Para Hilcário, a escola de voo era uma extensão do seu lar. O cheiro de combustível exalava um perfume que alimentava a vida. Os aparelhos de medições meteorológicas instalados sobre a torre da estação do rádio telégrafo indicavam com precisão as verdades elementares do tempo. Os aviões de instrução perfilados sobre um pátio retangular de grama bem aparada aguardavam os alunos para os exercícios da alma. O instrutor de voo corrigia-o. “Suave no uso do manete, seja prudente com o manche e os pedais. O avião é um ser que não aceita brutalidade. Muito bem! Mantenha a velocidade nas curvas. Aproa o nariz do avião na direção daquele telhado luminoso, e voe em linha reta. Por favor, mantenha o ponteiro do altímetro fixo em dois mil pés. Faça uma curva de 180 graus. Pronto! Agora uma descida suave. Velocidade constante de 100 km/h. Mantenha o voo em mil pés para entrar no circuito de tráfego do aeródromo”. Essas lacônicas ordens eram como trechos de uma oração. Fostes muito bem! Hilcário não conseguia dissimular a vaidade enquanto desembarcava do avião. Por um instante, remexeram nas cinzas da memória aqueles atos sustentados pelo poder da alavanca. Agora o tempo urge.

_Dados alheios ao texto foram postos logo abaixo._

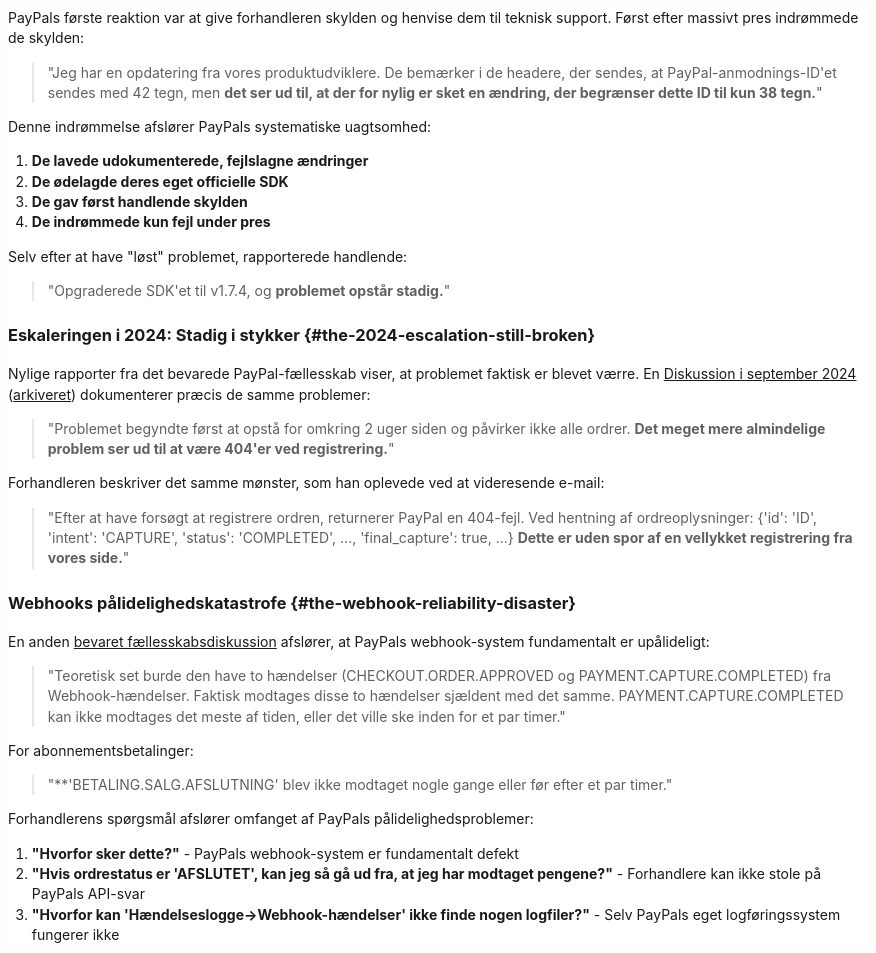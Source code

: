 PayPals første reaktion var at give forhandleren skylden og henvise dem til teknisk support. Først efter massivt pres indrømmede de skylden:

> "Jeg har en opdatering fra vores produktudviklere. De bemærker i de headere, der sendes, at PayPal-anmodnings-ID'et sendes med 42 tegn, men **det ser ud til, at der for nylig er sket en ændring, der begrænser dette ID til kun 38 tegn.**"

Denne indrømmelse afslører PayPals systematiske uagtsomhed:

1. **De lavede udokumenterede, fejlslagne ændringer**
2. **De ødelagde deres eget officielle SDK**
3. **De gav først handlende skylden**
4. **De indrømmede kun fejl under pres**

Selv efter at have "løst" problemet, rapporterede handlende:

> "Opgraderede SDK'et til v1.7.4, og **problemet opstår stadig.**"

### Eskaleringen i 2024: Stadig i stykker {#the-2024-escalation-still-broken}

Nylige rapporter fra det bevarede PayPal-fællesskab viser, at problemet faktisk er blevet værre. En [Diskussion i september 2024](https://ppl.lithium.com/t5/REST-APIs/Receiving-APPROVED-Webhooks-for-Order-but-capture-leads-to-404/td-p/3176093) ([arkiveret](https://web.archive.org/web/20250708045416/https://ppl.lithium.com/t5/REST-APIs/Receiving-APPROVED-Webhooks-for-Order-but-capture-leads-to-404/td-p/3176093)) dokumenterer præcis de samme problemer:

> "Problemet begyndte først at opstå for omkring 2 uger siden og påvirker ikke alle ordrer. **Det meget mere almindelige problem ser ud til at være 404'er ved registrering.**"

Forhandleren beskriver det samme mønster, som han oplevede ved at videresende e-mail:

> "Efter at have forsøgt at registrere ordren, returnerer PayPal en 404-fejl. Ved hentning af ordreoplysninger: {'id': 'ID', 'intent': 'CAPTURE', 'status': 'COMPLETED', ..., 'final_capture': true, ...} **Dette er uden spor af en vellykket registrering fra vores side.**"

### Webhooks pålidelighedskatastrofe {#the-webhook-reliability-disaster}

En anden [bevaret fællesskabsdiskussion](https://ppl.lithium.com/t5/REST-APIs/Not-received-PAYMENT-CAPTURE-COMPLETED-when-had-captured/m-p/3042446) afslører, at PayPals webhook-system fundamentalt er upålideligt:

> "Teoretisk set burde den have to hændelser (CHECKOUT.ORDER.APPROVED og PAYMENT.CAPTURE.COMPLETED) fra Webhook-hændelser. Faktisk modtages disse to hændelser sjældent med det samme. PAYMENT.CAPTURE.COMPLETED kan ikke modtages det meste af tiden, eller det ville ske inden for et par timer."

For abonnementsbetalinger:

> "**'BETALING.SALG.AFSLUTNING' blev ikke modtaget nogle gange eller før efter et par timer."

Forhandlerens spørgsmål afslører omfanget af PayPals pålidelighedsproblemer:

1. **"Hvorfor sker dette?"** - PayPals webhook-system er fundamentalt defekt
2. **"Hvis ordrestatus er 'AFSLUTET', kan jeg så gå ud fra, at jeg har modtaget pengene?"** - Forhandlere kan ikke stole på PayPals API-svar
3. **"Hvorfor kan 'Hændelseslogge->Webhook-hændelser' ikke finde nogen logfiler?"** - Selv PayPals eget logføringssystem fungerer ikke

Outra batalha recomeça. Preparar-se definitivamente para a conquista. A realização de um longo sonho o impacienta.
“Vamos lá, pessoal! Com esse vento nada de voo. Todos à sala de aula”. Assim iniciavam-se os preparativos para o jogo final. Hoje o vento deu uma trégua. “Preparemo-nos para voar. Quem cometer um deslize pagará uma multa”. Instrutor intransigente, o mestre dos segredos do voo a baixa altura. Cada um, a seu turno, decolava para provar as suas aptidões. “Podes baixar um pouco mais. Sem exageros. Isso! Um pulo suave sobre a mata. Cuidado com a rede de alta tensão! Movimentos suaves. Não te apresses na curva de retorno. Um estol não perdoa a imprudência”. O treinamento está encerrado. Como os demais, Hilcário fará parte de uma plêiade de aviadores agrícolas espalhados mundo afora.
O piloto deve apresentar-se à direção. “Amanhã o senhor deverá deslocar-se para o sul”. “Mas…senhor! a bússola está inoperante. Como vês, o tempo está encoberto e chove”. “Você sabe meu piloto, basta seguir a ferrovia. Vá! Te arranje. Estão te aguardando”. “Está bem. Ordene que o mecânico faça uma revisão no avião. É necessário liberar a bússola travada, limpar as velas e trocar o óleo. O magneto esquerdo trepida um pouco”. O mecânico checa o motor e entrega o avião a Hilcário. Os tanques de combustível estão completos. Esses preparativos bem arranjados põem em ordem os próximos movimentos. Hilcário examina mais uma vez o seu habitáculo. Olha para fora da vigia. Lá fora, cai uma chuva fina. Se a bússola travar, isso não privará o piloto de chegar ao seu destino. Na falta dela, os pilotos se utilizam de outros segredos da navegação. Sempre atento ao traçado fiel da ferrovia, o avião desaparece no meio do chuvisco.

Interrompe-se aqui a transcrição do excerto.